■ **What you are asked to do**: Pick each line containing "removed" out of the records.

- - - - -

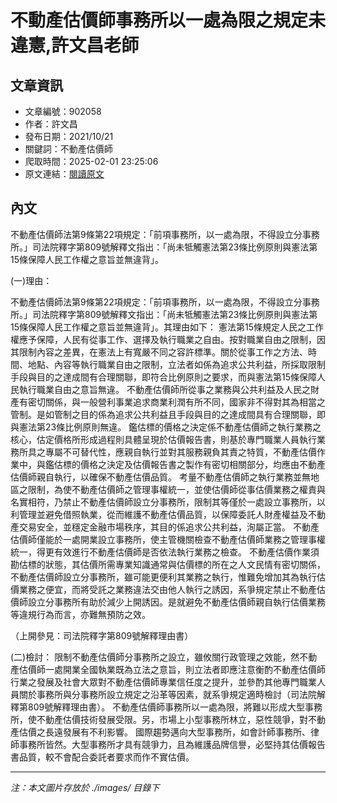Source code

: # 不動產估價師事務所以一處為限之規定未違憲,許文昌老師

## 文章資訊
- 文章編號：902058
- 作者：許文昌
- 發布日期：2021/10/21
- 關鍵詞：不動產估價師
- 爬取時間：2025-02-01 23:25:06
- 原文連結：[閱讀原文](https://real-estate.get.com.tw/Columns/detail.aspx?no=902058)

## 內文


不動產估價師法第9條第22項規定：「前項事務所，以一處為限，不得設立分事務所。」司法院釋字第809號解釋文指出：「尚未牴觸憲法第23條比例原則與憲法第15條保障人民工作權之意旨並無違背」。


(一)理由：


不動產估價師法第9條第22項規定：「前項事務所，以一處為限，不得設立分事務所。」司法院釋字第809號解釋文指出：「尚未牴觸憲法第23條比例原則與憲法第15條保障人民工作權之意旨並無違背」。其理由如下：
憲法第15條規定人民之工作權應予保障，人民有從事工作、選擇及執行職業之自由。按對職業自由之限制，因其限制內容之差異，在憲法上有寬嚴不同之容許標準。關於從事工作之方法、時間、地點、內容等執行職業自由之限制，立法者如係為追求公共利益，所採取限制手段與目的之達成間有合理關聯，即符合比例原則之要求，而與憲法第15條保障人民執行職業自由之意旨無違。
不動產估價師所從事之業務與公共利益及人民之財產有密切關係，與一般營利事業追求商業利潤有所不同，國家非不得對其為相當之管制。是如管制之目的係為追求公共利益且手段與目的之達成間具有合理關聯，即與憲法第23條比例原則無違。
鑑估標的價格之決定係不動產估價師之執行業務之核心，估定價格所形成過程則具體呈現於估價報告書，則基於專門職業人員執行業務所具之專屬不可替代性，應親自執行並對其服務親負其責之特質，不動產估價作業中，與鑑估標的價格之決定及估價報告書之製作有密切相關部分，均應由不動產估價師親自執行，以確保不動產估價品質。
考量不動產估價師之執行業務並無地區之限制，為使不動產估價師之管理事權統一，並使估價師從事估價業務之權責與名實相符，乃禁止不動產估價師設立分事務所，限制其等僅於一處設立事務所，以利管理並避免借照執業，從而維護不動產估價品質，以保障委託人財產權益及不動產交易安全，並穩定金融市場秩序，其目的係追求公共利益，洵屬正當。
不動產估價師僅能於一處開業設立事務所，使主管機關檢查不動產估價師業務之管理事權統一，得更有效進行不動產估價師是否依法執行業務之檢查。
不動產估價作業須勘估標的狀態，其估價所需專業知識通常與估價標的所在之人文民情有密切關係，不動產估價師設立分事務所，雖可能更便利其業務之執行，惟難免增加其為執行估價業務之便宜，而將受託之業務違法交由他人執行之誘因，系爭規定禁止不動產估價師設立分事務所有助於減少上開誘因。是就避免不動產估價師親自執行估價業務等違規行為而言，亦難無預防之效。


（上開參見：司法院釋字第809號解釋理由書）


(二)檢討：
限制不動產估價師分事務所之設立，雖攸關行政管理之效能，然不動產估價師一處開業全國執業既為立法之意旨，則立法者即應注意衡酌不動產估價師行業之發展及社會大眾對不動產估價師專業信任度之提升，並參酌其他專門職業人員關於事務所與分事務所設立規定之沿革等因素，就系爭規定適時檢討（司法院解釋第809號解釋理由書）。
不動產估價師事務所以一處為限，將難以形成大型事務所，使不動產估價技術發展受限。另，市場上小型事務所林立，惡性競爭，對不動產估價之長遠發展有不利影響。
國際趨勢邁向大型事務所，如會計師事務所、律師事務所皆然。大型事務所才具有競爭力，且為維護品牌信譽，必堅持其估價報告書品質，較不會配合委託者要求而作不實估價。

---
*注：本文圖片存放於 ./images/ 目錄下*

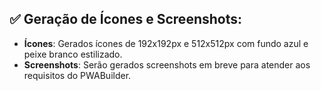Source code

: 
## ✅ Geração de Ícones e Screenshots:
- **Ícones**: Gerados ícones de 192x192px e 512x512px com fundo azul e peixe branco estilizado.
- **Screenshots**: Serão gerados screenshots em breve para atender aos requisitos do PWABuilder.


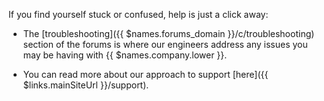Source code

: If you find yourself stuck or confused, help is just a click away:

- The [troubleshooting]({{ $names.forums_domain }}/c/troubleshooting) section of the forums is where our engineers address any issues you may be having with {{ $names.company.lower }}.  

- You can read more about our approach to support [here]({{ $links.mainSiteUrl }}/support).


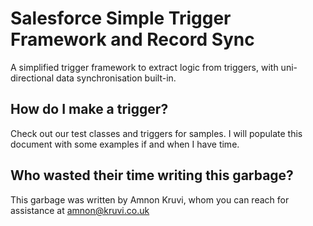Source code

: # Salesforce Simple Trigger Framework and Record Sync

A simplified trigger framework to extract logic from triggers, with uni-directional data synchronisation built-in.

## How do I make a trigger?

Check out our test classes and triggers for samples. I will populate this document with some examples if and when I have time.

## Who wasted their time writing this garbage?

This garbage was written by Amnon Kruvi, whom you can reach for assistance at amnon@kruvi.co.uk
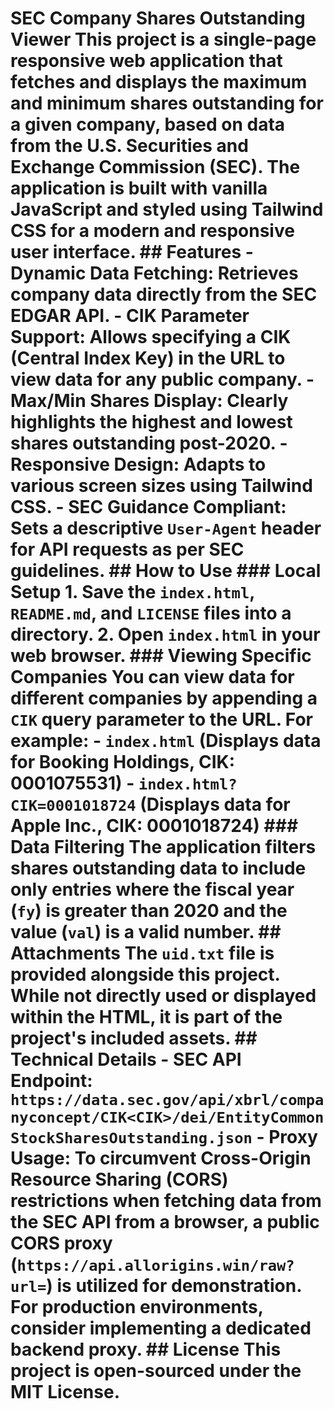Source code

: # SEC Company Shares Outstanding Viewer This project is a single-page responsive web application that fetches and displays the maximum and minimum shares outstanding for a given company, based on data from the U.S. Securities and Exchange Commission (SEC). The application is built with vanilla JavaScript and styled using Tailwind CSS for a modern and responsive user interface. ## Features - **Dynamic Data Fetching**: Retrieves company data directly from the SEC EDGAR API. - **CIK Parameter Support**: Allows specifying a CIK (Central Index Key) in the URL to view data for any public company. - **Max/Min Shares Display**: Clearly highlights the highest and lowest shares outstanding post-2020. - **Responsive Design**: Adapts to various screen sizes using Tailwind CSS. - **SEC Guidance Compliant**: Sets a descriptive `User-Agent` header for API requests as per SEC guidelines. ## How to Use ### Local Setup 1. Save the `index.html`, `README.md`, and `LICENSE` files into a directory. 2. Open `index.html` in your web browser. ### Viewing Specific Companies You can view data for different companies by appending a `CIK` query parameter to the URL. For example: - `index.html` (Displays data for Booking Holdings, CIK: 0001075531) - `index.html?CIK=0001018724` (Displays data for Apple Inc., CIK: 0001018724) ### Data Filtering The application filters shares outstanding data to include only entries where the fiscal year (`fy`) is greater than 2020 and the value (`val`) is a valid number. ## Attachments The `uid.txt` file is provided alongside this project. While not directly used or displayed within the HTML, it is part of the project's included assets. ## Technical Details - **SEC API Endpoint**: `https://data.sec.gov/api/xbrl/companyconcept/CIK<CIK>/dei/EntityCommonStockSharesOutstanding.json` - **Proxy Usage**: To circumvent Cross-Origin Resource Sharing (CORS) restrictions when fetching data from the SEC API from a browser, a public CORS proxy (`https://api.allorigins.win/raw?url=`) is utilized for demonstration. For production environments, consider implementing a dedicated backend proxy. ## License This project is open-sourced under the MIT License.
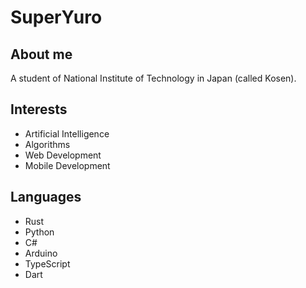 # SuperYuro
## About me

A student of National Institute of Technology in Japan (called Kosen).

## Interests

- Artificial Intelligence
- Algorithms
- Web Development
- Mobile Development

## Languages

- Rust
- Python
- C#
- Arduino
- TypeScript
- Dart

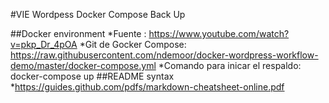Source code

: #VIE Wordpess Docker Compose Back Up

##Docker environment
*Fuente : https://www.youtube.com/watch?v=pkp_Dr_4pOA
*Git de Gocker Compose: https://raw.githubusercontent.com/ndemoor/docker-wordpress-workflow-demo/master/docker-compose.yml
*Comando para inicar el respaldo: docker-compose up
##README syntax
*https://guides.github.com/pdfs/markdown-cheatsheet-online.pdf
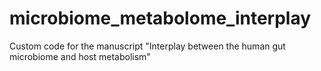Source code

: # microbiome_metabolome_interplay
Custom code for the manuscript "Interplay between the human gut microbiome and host metabolism"
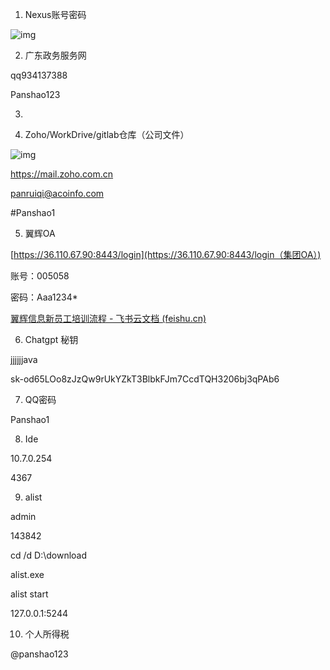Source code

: 1. Nexus账号密码

![img](C:\Users\jjjjjjava\Nutstore\1\我的坚果云\typora\typora-pic\wps1.jpg) 

 

 

2. 广东政务服务网

qq934137388

Panshao123

 

3. 

 

4. Zoho/WorkDrive/gitlab仓库（公司文件）

![img](C:\Users\jjjjjjava\Nutstore\1\我的坚果云\typora\typora-pic\wps2.jpg) 

 

https://mail.zoho.com.cn

panruiqi@acoinfo.com

\#Panshao1

 

5. 翼辉OA

[https://36.110.67.90:8443/login](https://36.110.67.90:8443/login（集团OA）)

账号：005058

密码：Aaa1234*

 

 

[翼辉信息新员工培训流程 - 飞书云文档 (feishu.cn)](https://acoinfos.feishu.cn/wiki/J7aUwRhwEiZKYDkOmgLcgi48nAb)



6. Chatgpt 秘钥

jjjjjjava

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

 

 

7. QQ密码

Panshao1

 

 

8. Ide

10.7.0.254

4367





9. alist

admin

143842



cd /d D:\download

alist.exe

alist start

127.0.0.1:5244





10. 个人所得税

@panshao123







































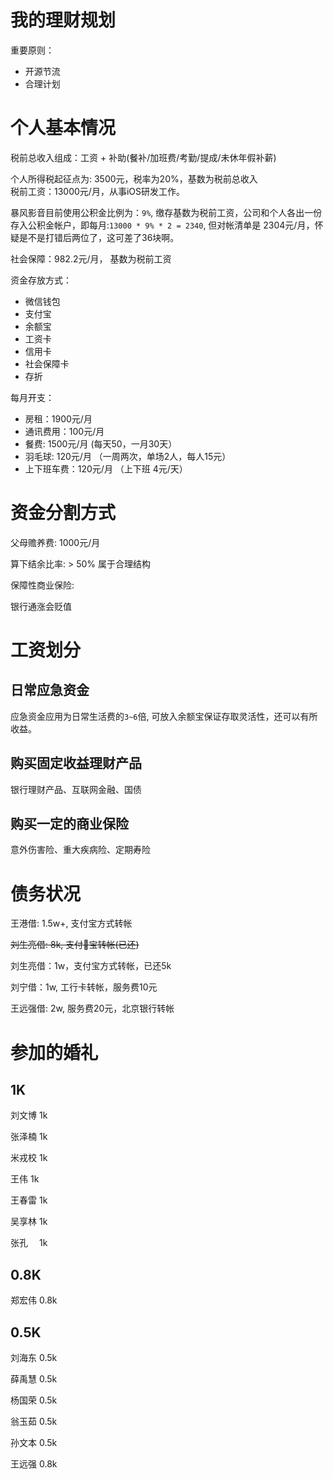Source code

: # 我的理财规划

重要原则：

- 开源节流
- 合理计划

# 个人基本情况

税前总收入组成：工资 + 补助(餐补/加班费/考勤/提成/未休年假补薪)

个人所得税起征点为: 3500元，税率为20%，基数为税前总收入	
税前工资：13000元/月，从事iOS研发工作。

暴风影音目前使用公积金比例为：`9%`, 缴存基数为税前工资，公司和个人各出一份存入公积金帐户，即每月:`13000 * 9% * 2 = 2340`, 但对帐清单是 2304元/月，怀疑是不是打错后两位了，这可差了36块啊。

社会保障：982.2元/月， 基数为税前工资





资金存放方式：

- 微信钱包
- 支付宝
- 余额宝
- 工资卡
- 信用卡
- 社会保障卡
- 存折

每月开支：

- 房租：1900元/月
- 通讯费用：100元/月
- 餐费: 1500元/月 (每天50，一月30天）
- 羽毛球: 120元/月 （一周两次，单场2人，每人15元）
- 上下班车费：120元/月 （上下班 4元/天）


# 资金分割方式

父母赡养费: 1000元/月

算下结余比率: > 50% 属于合理结构

保障性商业保险:

银行通涨会贬值


# 工资划分

## 日常应急资金

应急资金应用为日常生活费的`3~6`倍, 可放入余额宝保证存取灵活性，还可以有所收益。

## 购买固定收益理财产品

银行理财产品、互联网金融、国债

## 购买一定的商业保险

意外伤害险、重大疾病险、定期寿险


# 债务状况

王港借: 1.5w+, 支付宝方式转帐

~~刘生亮借: 8k, 支付宝转帐(已还)~~

刘生亮借：1w，支付宝方式转帐，已还5k

刘宁借：1w, 工行卡转帐，服务费10元

王远强借: 2w, 服务费20元，北京银行转帐

# 参加的婚礼

## 1K

刘文博 1k

张泽楠 1k

米戎校 1k

王伟   1k

王春雷 1k

吴享林 1k

张孔 　1k

## 0.8K

郑宏伟  0.8k

## 0.5K

刘海东  0.5k

薛禹慧  0.5k

杨国荣  0.5k

翁玉茹  0.5k

孙文本  0.5k

王远强  0.8k



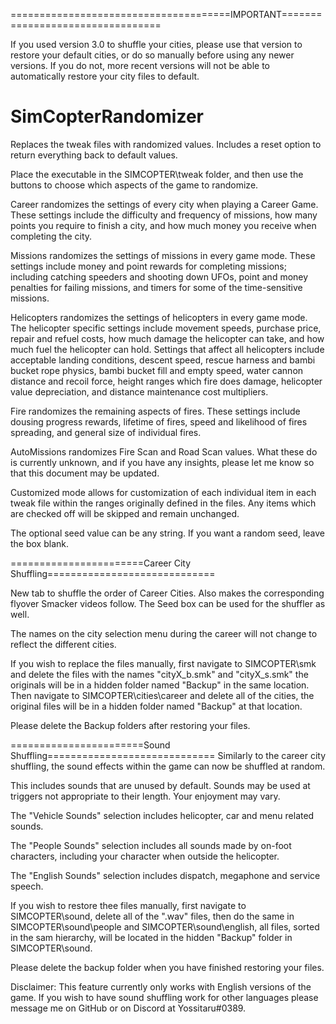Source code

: ======================================IMPORTANT=================================

If you used version 3.0 to shuffle your cities, please use that version to restore your default cities, or do so manually before using any newer versions. If you do not, more recent versions will not be able to automatically restore your city files to default.

# SimCopterRandomizer
Replaces the tweak files with randomized values. Includes a reset option to return everything back to default values.

Place the executable in the SIMCOPTER\tweak folder, and then use the buttons to choose which aspects of the game to randomize.

Career randomizes the settings of every city when playing a Career Game. These settings include the difficulty and frequency of missions, how many points you require to finish a city, and how much money you receive when completing the city.

Missions randomizes the settings of missions in every game mode. These settings include money and point rewards for completing missions; including catching speeders and shooting down UFOs, point and money penalties for failing missions, and timers for some of the time-sensitive missions.

Helicopters randomizes the settings of helicopters in every game mode. The helicopter specific settings include movement speeds, purchase price, repair and refuel costs, how much damage the helicopter can take, and how much fuel the helicopter can hold. Settings that affect all helicopters include acceptable landing conditions, descent speed, rescue harness and bambi bucket rope physics, bambi bucket fill and empty speed, water cannon distance and recoil force, height ranges which fire does damage, helicopter value depreciation, and distance maintenance cost multipliers.

Fire randomizes the remaining aspects of fires. These settings include dousing progress rewards, lifetime of fires, speed and likelihood of fires spreading, and general size of individual fires.

AutoMissions randomizes Fire Scan and Road Scan values. What these do is currently unknown, and if you have any insights, please let me know so that this document may be updated.

Customized mode allows for customization of each individual item in each tweak file within the ranges originally defined in the files. Any items which are checked off will be skipped and remain unchanged.

The optional seed value can be any string. If you want a random seed, leave the box blank.

=======================Career City Shuffling=============================

New tab to shuffle the order of Career Cities. Also makes the corresponding flyover Smacker videos follow. The Seed box can be used for the shuffler as well.

The names on the city selection menu during the career will not change to reflect the different cities.

If you wish to replace the files manually, first navigate to SIMCOPTER\smk and delete the files with the names "cityX_b.smk" and "cityX_s.smk" the originals will be in a hidden folder named "Backup" in the same location.
Then navigate to SIMCOPTER\cities\career and delete all of the cities, the original files will be in a hidden folder named "Backup" at that location.

Please delete the Backup folders after restoring your files.

=======================Sound Shuffling=============================
Similarly to the career city shuffling, the sound effects within the game can now be shuffled at random.

This includes sounds that are unused by default. Sounds may be used at triggers not appropriate to their length. Your enjoyment may vary.

The "Vehicle Sounds" selection includes helicopter, car and menu related sounds.

The "People Sounds" selection includes all sounds made by on-foot characters, including your character when outside the helicopter.

The "English Sounds" selection includes dispatch, megaphone and service speech.

If you wish to restore thee files manually, first navigate to SIMCOPTER\sound, delete all of the ".wav" files, then do the same in SIMCOPTER\sound\people and SIMCOPTER\sound\english, all files, sorted in the sam hierarchy, will be located in the hidden "Backup" folder in SIMCOPTER\sound.

Please delete the backup folder when you have finished restoring your files.

Disclaimer: This feature currently only works with English versions of the game. If you wish to have sound shuffling work for other languages please message me on GitHub or on Discord at Yossitaru#0389.
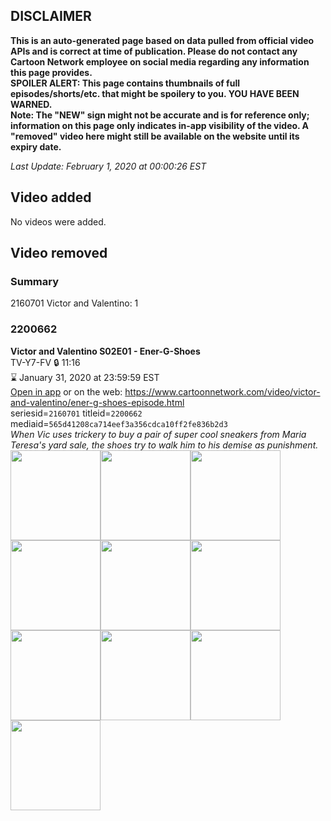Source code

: ## DISCLAIMER
**This is an auto-generated page based on data pulled from official video APIs and is correct at time of publication. Please do not contact any Cartoon Network employee on social media regarding any information this page provides.**  
**SPOILER ALERT: This page contains thumbnails of full episodes/shorts/etc. that might be spoilery to you. YOU HAVE BEEN WARNED.**  
**Note: The "NEW" sign might not be accurate and is for reference only; information on this page only indicates in-app visibility of the video. A "removed" video here might still be available on the website until its expiry date.**  

_Last Update: February 1, 2020 at 00:00:26 EST_
## Video added
No videos were added.  
## Video removed
### Summary
2160701 Victor and Valentino: 1  
### 2200662
**Victor and Valentino S02E01 - Ener-G-Shoes**  
TV-Y7-FV 🔒 11:16  
⌛ January 31, 2020 at 23:59:59 EST  
[Open in app](https://tinyurl.com/teuxyy3) or on the web: https://www.cartoonnetwork.com/video/victor-and-valentino/ener-g-shoes-episode.html  
seriesid=`2160701` titleid=`2200662` mediaid=`565d41208ca714eef3a356cdca10ff2fe836b2d3`  
_When Vic uses trickery to buy a pair of super cool sneakers from Maria Teresa's yard sale, the shoes try to walk him to his demise as punishment._  
<a href="https://s3.amazonaws.com/cartoonorchestrator/2200662_001_1280x720.jpg"><img src="https://s3.amazonaws.com/cartoonorchestrator/2200662_001_640x360.jpg" height="144px" /></a><a href="https://s3.amazonaws.com/cartoonorchestrator/2200662_002_1280x720.jpg"><img src="https://s3.amazonaws.com/cartoonorchestrator/2200662_002_640x360.jpg" height="144px" /></a><a href="https://s3.amazonaws.com/cartoonorchestrator/2200662_003_1280x720.jpg"><img src="https://s3.amazonaws.com/cartoonorchestrator/2200662_003_640x360.jpg" height="144px" /></a><a href="https://s3.amazonaws.com/cartoonorchestrator/2200662_004_1280x720.jpg"><img src="https://s3.amazonaws.com/cartoonorchestrator/2200662_004_640x360.jpg" height="144px" /></a><a href="https://s3.amazonaws.com/cartoonorchestrator/2200662_005_1280x720.jpg"><img src="https://s3.amazonaws.com/cartoonorchestrator/2200662_005_640x360.jpg" height="144px" /></a><a href="https://s3.amazonaws.com/cartoonorchestrator/2200662_006_1280x720.jpg"><img src="https://s3.amazonaws.com/cartoonorchestrator/2200662_006_640x360.jpg" height="144px" /></a><a href="https://s3.amazonaws.com/cartoonorchestrator/2200662_007_1280x720.jpg"><img src="https://s3.amazonaws.com/cartoonorchestrator/2200662_007_640x360.jpg" height="144px" /></a><a href="https://s3.amazonaws.com/cartoonorchestrator/2200662_008_1280x720.jpg"><img src="https://s3.amazonaws.com/cartoonorchestrator/2200662_008_640x360.jpg" height="144px" /></a><a href="https://s3.amazonaws.com/cartoonorchestrator/2200662_009_1280x720.jpg"><img src="https://s3.amazonaws.com/cartoonorchestrator/2200662_009_640x360.jpg" height="144px" /></a><a href="https://s3.amazonaws.com/cartoonorchestrator/2200662_010_1280x720.jpg"><img src="https://s3.amazonaws.com/cartoonorchestrator/2200662_010_640x360.jpg" height="144px" /></a>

- - - - -

■ **Written response**:
**Note: The "NEW" sign might not be accurate and is for reference only; information on this page only indicates in-app visibility of the video. A "removed" video here might still be available on the website until its expiry date.**  
## Video removed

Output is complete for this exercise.